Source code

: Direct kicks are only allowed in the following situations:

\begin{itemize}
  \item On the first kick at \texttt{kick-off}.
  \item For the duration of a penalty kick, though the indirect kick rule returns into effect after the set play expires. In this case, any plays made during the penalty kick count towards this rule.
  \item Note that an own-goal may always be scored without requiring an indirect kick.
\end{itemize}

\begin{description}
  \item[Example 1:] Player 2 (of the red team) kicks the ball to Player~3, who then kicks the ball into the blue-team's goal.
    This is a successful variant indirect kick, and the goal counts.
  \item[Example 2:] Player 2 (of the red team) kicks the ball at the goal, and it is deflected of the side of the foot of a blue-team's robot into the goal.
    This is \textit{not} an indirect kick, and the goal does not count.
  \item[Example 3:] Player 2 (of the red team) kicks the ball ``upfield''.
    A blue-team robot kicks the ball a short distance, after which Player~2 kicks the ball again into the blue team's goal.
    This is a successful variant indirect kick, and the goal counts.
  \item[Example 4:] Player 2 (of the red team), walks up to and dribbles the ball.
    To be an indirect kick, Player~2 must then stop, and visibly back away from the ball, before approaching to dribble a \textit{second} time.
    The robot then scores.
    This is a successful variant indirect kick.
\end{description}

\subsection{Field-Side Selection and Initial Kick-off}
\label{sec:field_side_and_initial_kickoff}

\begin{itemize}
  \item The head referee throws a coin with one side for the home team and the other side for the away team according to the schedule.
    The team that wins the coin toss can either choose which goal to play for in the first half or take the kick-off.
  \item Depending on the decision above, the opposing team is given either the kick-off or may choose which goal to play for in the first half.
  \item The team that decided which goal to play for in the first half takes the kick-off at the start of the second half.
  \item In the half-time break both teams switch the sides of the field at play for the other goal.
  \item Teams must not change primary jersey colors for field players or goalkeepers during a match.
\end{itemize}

> **WHAT NEEDS TO BE DONE**
Your answer should be the lines of the records that hold the string "then".

> **EXERCISE OUTPUT**
  \item[Example 1:] Player 2 (of the red team) kicks the ball to Player~3, who then kicks the ball into the blue-team's goal.
    To be an indirect kick, Player~2 must then stop, and visibly back away from the ball, before approaching to dribble a \textit{second} time.
    The robot then scores.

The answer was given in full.